In the main (i.e. not ISR) code I occasionally access the buffer to add bytes or to see how many bytes are left to transmit. To ensure the main code sees a clean copy of the buffer it has a critical section in the form:
Disable interrupts
Read and write 'txBuff' and its length 'txLen'
Enable interrupt
There are several ways to disable an ISR on this PIC. Including: Use the DISI
instruction, or clear the GIE
bit, or alter interrupt priority levels.
But I have chosen to clear the interrupt to enable bit of the specific interrupt bit in IECx
. In this case, it is IEC1bits.U2TXIE because I am using UART2. I do this because it is easy, it does not disable unrelated interrupts, and it has always worked well in my other projects. So in C, the critical section is:
IEC1bits.U2TXIE = 0;
copyOfTxLen = txLen;
...
IEC1bits.U2TXIE = 1;
And the disassembly listing starts:
BCLR 0x9B, #7 // disable interrupt
MOV txLen, W1 // read txLen
...
The problem: I am now fairly certain that the ISR occasionally gets called during read txLen
such that copyOfTxLen
ends up being the value of txLen
before the ISR was called, but the remainder of the critical section sees variables in the state they are after the ISR is called.
The question: Is my code faulty? If so how can the fault be avoided?
Some background:
- UART is running at a high speed (250 kBaud) with a PIC24 clock of 8 MHz, a byte every 160 instructions, so the ISR is quite busy and this I think increases the chances of hitting a race condition compared to my previous projects.

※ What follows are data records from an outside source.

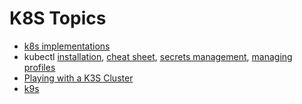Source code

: # K8S Topics

* [k8s implementations](k8s-implementations.html)
* kubectl [installation](./kubectl-install.html), [cheat sheet](kubectl.html),
[secrets management](./kubectl-secrets.html),
[managing profiles](./kubectl-manage-profile.html)
* [Playing with a K3S Cluster](./k3s-cluster.html)
* [k9s](k9s.html)
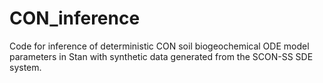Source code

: # CON_inference
Code for inference of deterministic CON soil biogeochemical ODE model parameters in Stan with synthetic data generated from the SCON-SS SDE system. 
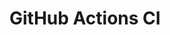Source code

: # GitHub Actions CI


























































































































































































































































































































































































































































































































































































































































































































































































































































































































































































































































































































































































































































































































































































































































































































































































































































































































































































































































































































































































































































































































































































































































































































































































































































































































































































































































































































































































































































































































































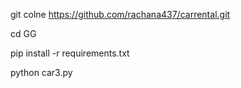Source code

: git colne https://github.com/rachana437/carrental.git

cd GG

pip install -r requirements.txt

python car3.py
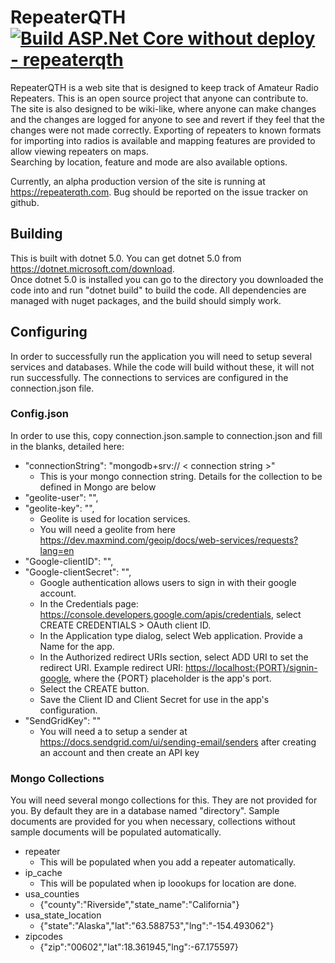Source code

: # RepeaterQTH [![Build ASP.Net Core without deploy - repeaterqth](https://github.com/jsb2092/RepeaterQTH/actions/workflows/build_repeaterqth.yml/badge.svg)](https://github.com/jsb2092/RepeaterQTH/actions/workflows/build_repeaterqth.yml)

RepeaterQTH is a web site that is designed to keep track of Amateur Radio Repeaters.  This is an 
open source project that anyone can contribute to.  The site is also designed to be wiki-like, 
where anyone can make changes and the changes are logged for anyone to see and revert if they 
feel that the changes were not made correctly.  Exporting of repeaters to known formats for importing
into radios is available and mapping features are provided to allow viewing repeaters on maps.  
Searching by location, feature and mode are also available options.

Currently, an alpha production version of the site is running at <https://repeaterqth.com>.  Bug should
be reported on the issue tracker on github.

## Building

This is built with dotnet 5.0.  You can get dotnet 5.0 from <https://dotnet.microsoft.com/download>.  
Once dotnet 5.0 is installed you can go to the directory you downloaded the code into and run
"dotnet build" to build the code.  All dependencies are managed with nuget packages, and the build 
should simply work.

## Configuring

In order to successfully run the application you will need to setup several services and databases.
While the code will build without these, it will not run successfully.  The connections to services
are configured in the connection.json file.

### Config.json

In order to use this, copy connection.json.sample to connection.json and fill in the blanks, detailed
here:


- "connectionString": "mongodb+srv:// < connection string >"
  - This is your mongo connection string.  Details for the collection to be defined in Mongo 
        are below
- "geolite-user": "",
- "geolite-key": "",
  - Geolite is used for location services.  
  - You will need a geolite from here <https://dev.maxmind.com/geoip/docs/web-services/requests?lang=en>
- "Google-clientID": "",
- "Google-clientSecret": "",
  - Google authentication allows users to sign in with their google account.
  - In the Credentials page: <https://console.developers.google.com/apis/credentials>, select CREATE CREDENTIALS > OAuth client ID.
  - In the Application type dialog, select Web application. Provide a Name for the app.
  - In the Authorized redirect URIs section, select ADD URI to set the redirect URI. Example redirect URI: <https://localhost:{PORT}/signin-google>, where the {PORT} placeholder is the app's port.
  - Select the CREATE button.
  - Save the Client ID and Client Secret for use in the app's configuration.
- "SendGridKey": ""
  - You will need a to setup a sender at <https://docs.sendgrid.com/ui/sending-email/senders> after creating an account and then create an API key

### Mongo Collections

You will need several mongo collections for this.  They are not provided for you.  By default they are in a database named "directory".  Sample documents are provided for you when necessary, collections without sample documents will be populated automatically.

- repeater
  - This will be populated when you add a repeater automatically.
- ip_cache
  - This will be populated when ip loookups for location are done.
- usa_counties
  - {"county":"Riverside","state_name":"California"}
- usa_state_location
  - {"state":"Alaska","lat":"63.588753","lng":"-154.493062"}
- zipcodes
  - {"zip":"00602","lat":18.361945,"lng":-67.175597}
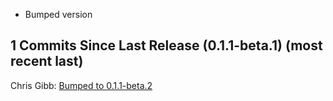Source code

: * Bumped version  
## 1 Commits Since Last Release (0.1.1-beta.1) (most recent last)  
Chris Gibb: [Bumped to 0.1.1-beta.2](https://github.com/chgibb/PHAT/commit/22ca239e2a0a622665c94ef7ed98025fe1c41dcf)  
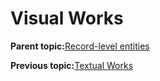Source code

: # Visual Works

**Parent topic:**[Record-level entities](../concepts/record_level_entities.md)

**Previous topic:**[Textual Works](../concepts/textual_works.md)

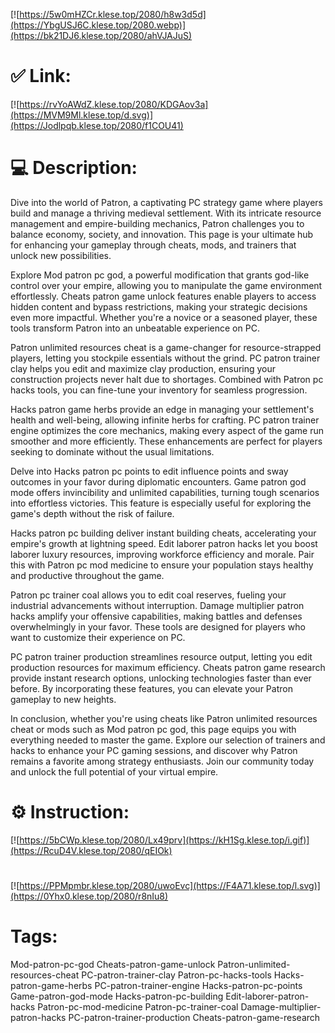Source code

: [![https://5w0mHZCr.klese.top/2080/h8w3d5d](https://YbgUSJ6C.klese.top/2080.webp)](https://bk21DJ6.klese.top/2080/ahVJAJuS)
# ✅ Link:
[![https://rvYoAWdZ.klese.top/2080/KDGAov3a](https://MVM9Ml.klese.top/d.svg)](https://Jodlpqb.klese.top/2080/f1COU41)
# 💻 Description:
Dive into the world of Patron, a captivating PC strategy game where players build and manage a thriving medieval settlement. With its intricate resource management and empire-building mechanics, Patron challenges you to balance economy, society, and innovation. This page is your ultimate hub for enhancing your gameplay through cheats, mods, and trainers that unlock new possibilities.



Explore Mod patron pc god, a powerful modification that grants god-like control over your empire, allowing you to manipulate the game environment effortlessly. Cheats patron game unlock features enable players to access hidden content and bypass restrictions, making your strategic decisions even more impactful. Whether you're a novice or a seasoned player, these tools transform Patron into an unbeatable experience on PC.



Patron unlimited resources cheat is a game-changer for resource-strapped players, letting you stockpile essentials without the grind. PC patron trainer clay helps you edit and maximize clay production, ensuring your construction projects never halt due to shortages. Combined with Patron pc hacks tools, you can fine-tune your inventory for seamless progression.



Hacks patron game herbs provide an edge in managing your settlement's health and well-being, allowing infinite herbs for crafting. PC patron trainer engine optimizes the core mechanics, making every aspect of the game run smoother and more efficiently. These enhancements are perfect for players seeking to dominate without the usual limitations.



Delve into Hacks patron pc points to edit influence points and sway outcomes in your favor during diplomatic encounters. Game patron god mode offers invincibility and unlimited capabilities, turning tough scenarios into effortless victories. This feature is especially useful for exploring the game's depth without the risk of failure.



Hacks patron pc building deliver instant building cheats, accelerating your empire's growth at lightning speed. Edit laborer patron hacks let you boost laborer luxury resources, improving workforce efficiency and morale. Pair this with Patron pc mod medicine to ensure your population stays healthy and productive throughout the game.



Patron pc trainer coal allows you to edit coal reserves, fueling your industrial advancements without interruption. Damage multiplier patron hacks amplify your offensive capabilities, making battles and defenses overwhelmingly in your favor. These tools are designed for players who want to customize their experience on PC.



PC patron trainer production streamlines resource output, letting you edit production resources for maximum efficiency. Cheats patron game research provide instant research options, unlocking technologies faster than ever before. By incorporating these features, you can elevate your Patron gameplay to new heights.



In conclusion, whether you're using cheats like Patron unlimited resources cheat or mods such as Mod patron pc god, this page equips you with everything needed to master the game. Explore our selection of trainers and hacks to enhance your PC gaming sessions, and discover why Patron remains a favorite among strategy enthusiasts. Join our community today and unlock the full potential of your virtual empire.

# ⚙️ Instruction:
[![https://5bCWp.klese.top/2080/Lx49prv](https://kH1Sg.klese.top/i.gif)](https://RcuD4V.klese.top/2080/qEIOk)
#
[![https://PPMpmbr.klese.top/2080/uwoEvc](https://F4A71.klese.top/l.svg)](https://0Yhx0.klese.top/2080/r8nIu8)
# Tags:
Mod-patron-pc-god Cheats-patron-game-unlock Patron-unlimited-resources-cheat PC-patron-trainer-clay Patron-pc-hacks-tools Hacks-patron-game-herbs PC-patron-trainer-engine Hacks-patron-pc-points Game-patron-god-mode Hacks-patron-pc-building Edit-laborer-patron-hacks Patron-pc-mod-medicine Patron-pc-trainer-coal Damage-multiplier-patron-hacks PC-patron-trainer-production Cheats-patron-game-research






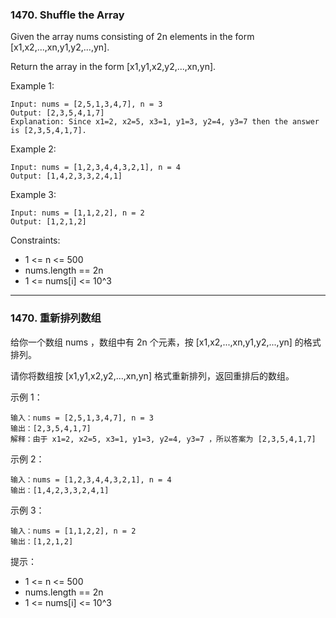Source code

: ### 1470. Shuffle the Array
Given the array nums consisting of 2n elements in the form [x1,x2,...,xn,y1,y2,...,yn].

Return the array in the form [x1,y1,x2,y2,...,xn,yn].



Example 1:

	Input: nums = [2,5,1,3,4,7], n = 3
	Output: [2,3,5,4,1,7]
	Explanation: Since x1=2, x2=5, x3=1, y1=3, y2=4, y3=7 then the answer is [2,3,5,4,1,7].

Example 2:

	Input: nums = [1,2,3,4,4,3,2,1], n = 4
	Output: [1,4,2,3,3,2,4,1]

Example 3:

	Input: nums = [1,1,2,2], n = 2
	Output: [1,2,1,2]



Constraints:

* 1 <= n <= 500
* nums.length == 2n
* 1 <= nums[i] <= 10^3

----

### 1470. 重新排列数组
给你一个数组 nums ，数组中有 2n 个元素，按 [x1,x2,...,xn,y1,y2,...,yn] 的格式排列。

请你将数组按 [x1,y1,x2,y2,...,xn,yn] 格式重新排列，返回重排后的数组。



示例 1：

	输入：nums = [2,5,1,3,4,7], n = 3
	输出：[2,3,5,4,1,7]
	解释：由于 x1=2, x2=5, x3=1, y1=3, y2=4, y3=7 ，所以答案为 [2,3,5,4,1,7]

示例 2：

	输入：nums = [1,2,3,4,4,3,2,1], n = 4
	输出：[1,4,2,3,3,2,4,1]

示例 3：

	输入：nums = [1,1,2,2], n = 2
	输出：[1,2,1,2]



提示：

* 1 <= n <= 500
* nums.length == 2n
* 1 <= nums[i] <= 10^3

- I see dsPIC33/PIC24 Family Reference Manual / Interrupts, section 2.3.1 Note 2 says "There is one cycle delay between clearing the GIE bit and the interrupts being disabled." Now this refers to
GIE
, notU2TXIE
and I am not sure whether it would cause a problem like I am seeing because theMOV
instruction is a 2 cycle instruction. But nevertheless, it looks like a cunning way to trap unwary programmers. - If I try to debug it or add any debug code the already very intermittent problem goes away (feels like a race condition). I don't want to just add some
NOP
s without knowing exactly why I should because race conditions always bite you back unless you actually fix them.